- _Collected data_:
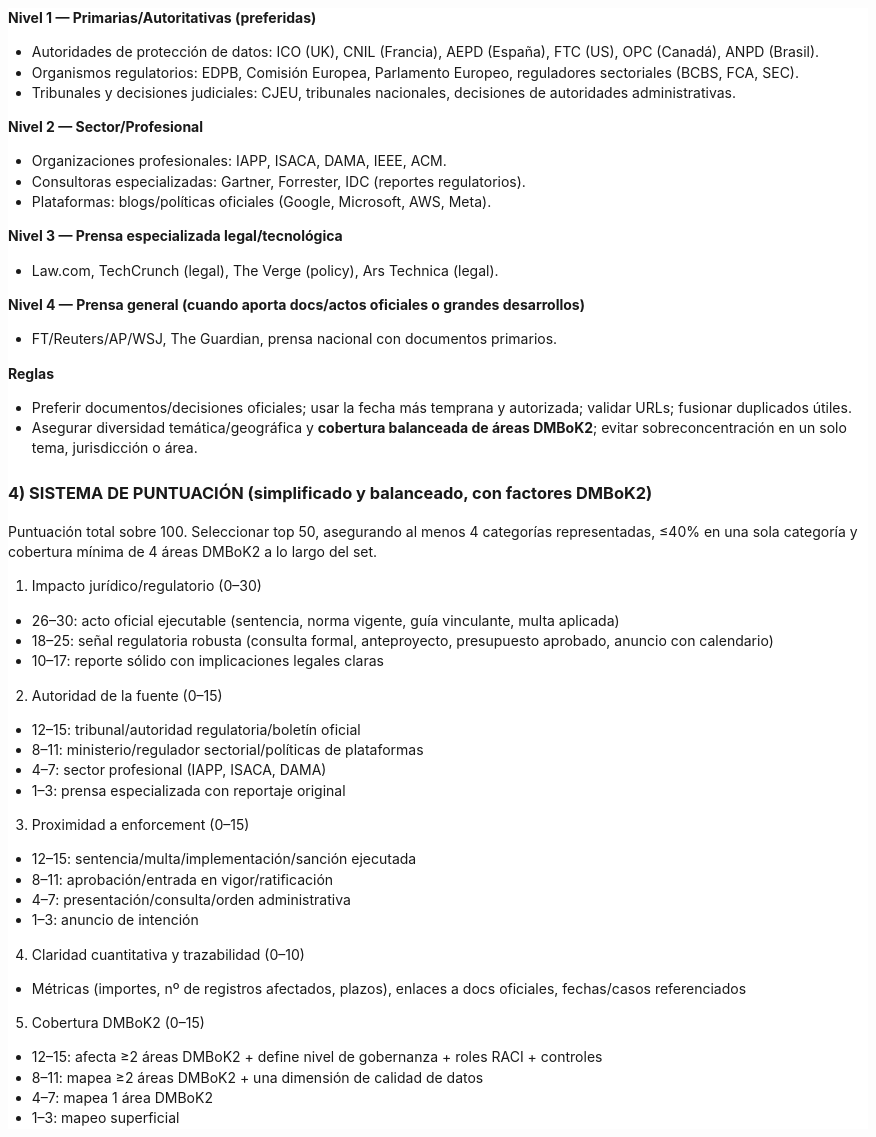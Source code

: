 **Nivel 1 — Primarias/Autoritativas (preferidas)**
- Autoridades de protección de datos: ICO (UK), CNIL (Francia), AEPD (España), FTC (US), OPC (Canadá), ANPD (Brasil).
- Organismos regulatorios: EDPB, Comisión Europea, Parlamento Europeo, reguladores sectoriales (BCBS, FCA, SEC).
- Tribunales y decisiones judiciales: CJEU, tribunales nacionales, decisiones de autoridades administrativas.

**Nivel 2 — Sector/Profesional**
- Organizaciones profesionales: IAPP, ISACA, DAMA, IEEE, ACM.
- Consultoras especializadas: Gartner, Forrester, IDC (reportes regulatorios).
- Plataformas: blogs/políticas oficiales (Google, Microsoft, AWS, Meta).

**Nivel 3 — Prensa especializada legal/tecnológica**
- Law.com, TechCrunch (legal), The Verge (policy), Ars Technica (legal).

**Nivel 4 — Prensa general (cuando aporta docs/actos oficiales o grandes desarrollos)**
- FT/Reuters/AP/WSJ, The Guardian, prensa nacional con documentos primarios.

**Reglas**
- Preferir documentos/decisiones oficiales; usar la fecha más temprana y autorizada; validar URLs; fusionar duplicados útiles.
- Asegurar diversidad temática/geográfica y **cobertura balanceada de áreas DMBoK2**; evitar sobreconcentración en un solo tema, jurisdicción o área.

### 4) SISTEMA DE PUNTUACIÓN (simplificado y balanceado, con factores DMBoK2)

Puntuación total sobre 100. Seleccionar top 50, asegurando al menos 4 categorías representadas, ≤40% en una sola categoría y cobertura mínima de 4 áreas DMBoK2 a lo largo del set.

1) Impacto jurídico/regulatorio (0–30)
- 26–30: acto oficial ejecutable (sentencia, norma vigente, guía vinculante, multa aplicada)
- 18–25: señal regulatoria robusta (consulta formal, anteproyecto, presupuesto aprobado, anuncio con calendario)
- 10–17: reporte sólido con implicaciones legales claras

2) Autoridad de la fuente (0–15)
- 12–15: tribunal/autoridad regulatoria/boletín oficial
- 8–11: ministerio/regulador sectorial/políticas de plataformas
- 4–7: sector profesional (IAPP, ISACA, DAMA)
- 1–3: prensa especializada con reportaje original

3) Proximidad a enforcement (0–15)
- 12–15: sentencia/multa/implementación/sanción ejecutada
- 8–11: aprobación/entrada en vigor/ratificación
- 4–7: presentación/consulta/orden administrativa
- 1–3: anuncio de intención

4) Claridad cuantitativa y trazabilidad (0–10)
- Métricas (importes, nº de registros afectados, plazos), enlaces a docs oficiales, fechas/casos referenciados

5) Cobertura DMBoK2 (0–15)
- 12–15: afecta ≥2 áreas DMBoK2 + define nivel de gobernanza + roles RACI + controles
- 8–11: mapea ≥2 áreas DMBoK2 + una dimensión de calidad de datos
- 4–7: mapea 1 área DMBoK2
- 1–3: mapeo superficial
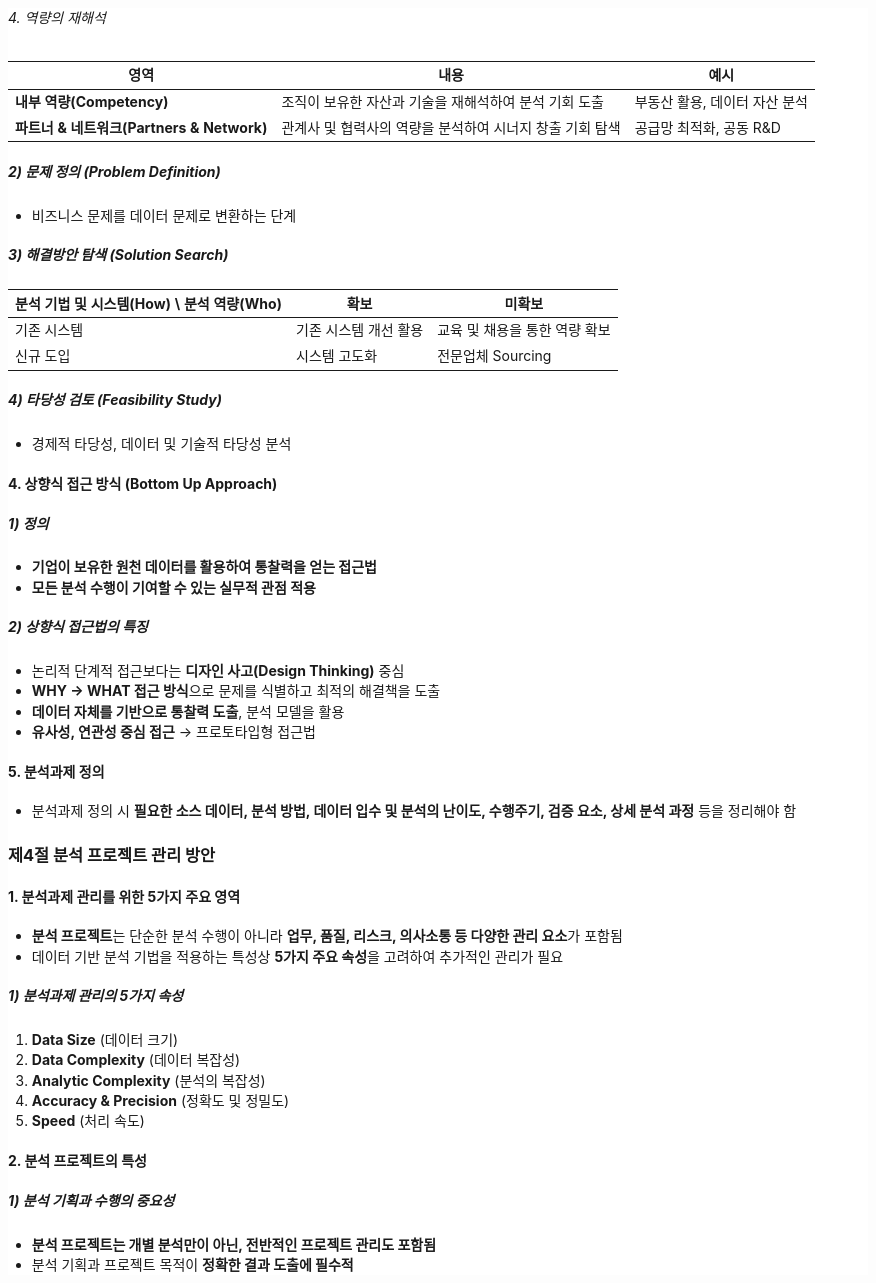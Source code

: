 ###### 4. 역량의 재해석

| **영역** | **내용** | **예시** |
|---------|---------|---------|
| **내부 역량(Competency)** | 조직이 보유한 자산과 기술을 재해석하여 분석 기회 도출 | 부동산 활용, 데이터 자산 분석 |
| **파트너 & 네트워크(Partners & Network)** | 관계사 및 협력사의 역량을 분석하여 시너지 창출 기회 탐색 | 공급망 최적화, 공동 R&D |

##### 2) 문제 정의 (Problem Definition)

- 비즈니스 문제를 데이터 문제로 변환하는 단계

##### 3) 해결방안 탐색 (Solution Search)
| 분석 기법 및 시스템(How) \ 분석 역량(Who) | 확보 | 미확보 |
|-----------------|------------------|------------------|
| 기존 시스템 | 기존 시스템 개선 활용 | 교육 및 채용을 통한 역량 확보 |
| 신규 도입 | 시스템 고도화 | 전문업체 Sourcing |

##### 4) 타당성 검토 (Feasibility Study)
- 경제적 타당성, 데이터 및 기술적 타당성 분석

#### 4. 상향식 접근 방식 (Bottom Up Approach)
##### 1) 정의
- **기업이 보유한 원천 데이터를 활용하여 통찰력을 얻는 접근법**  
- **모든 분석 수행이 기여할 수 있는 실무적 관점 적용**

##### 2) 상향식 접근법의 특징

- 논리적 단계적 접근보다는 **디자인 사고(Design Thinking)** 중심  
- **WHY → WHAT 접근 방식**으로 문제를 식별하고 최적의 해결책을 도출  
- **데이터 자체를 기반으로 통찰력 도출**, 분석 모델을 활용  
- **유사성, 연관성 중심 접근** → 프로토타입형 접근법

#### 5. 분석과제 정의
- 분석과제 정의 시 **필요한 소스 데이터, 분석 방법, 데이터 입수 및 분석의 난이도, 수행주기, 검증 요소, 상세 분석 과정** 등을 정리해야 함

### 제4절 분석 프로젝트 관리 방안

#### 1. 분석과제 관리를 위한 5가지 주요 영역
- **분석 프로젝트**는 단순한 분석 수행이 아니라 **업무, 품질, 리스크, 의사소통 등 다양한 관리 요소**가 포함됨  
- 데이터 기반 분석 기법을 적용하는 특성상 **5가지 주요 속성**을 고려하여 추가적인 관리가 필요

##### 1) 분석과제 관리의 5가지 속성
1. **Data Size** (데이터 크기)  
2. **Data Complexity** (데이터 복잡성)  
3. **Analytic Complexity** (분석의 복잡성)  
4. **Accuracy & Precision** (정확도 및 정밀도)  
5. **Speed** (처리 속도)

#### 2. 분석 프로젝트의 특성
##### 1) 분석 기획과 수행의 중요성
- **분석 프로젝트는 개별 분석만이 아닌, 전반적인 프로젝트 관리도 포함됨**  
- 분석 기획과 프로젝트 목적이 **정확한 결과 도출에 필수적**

- _Exercise directions_: Your response should be made up of the lines in the data that contain the word "ISACA".

- _Written answer_:
- Organizaciones profesionales: IAPP, ISACA, DAMA, IEEE, ACM.
- 4–7: sector profesional (IAPP, ISACA, DAMA)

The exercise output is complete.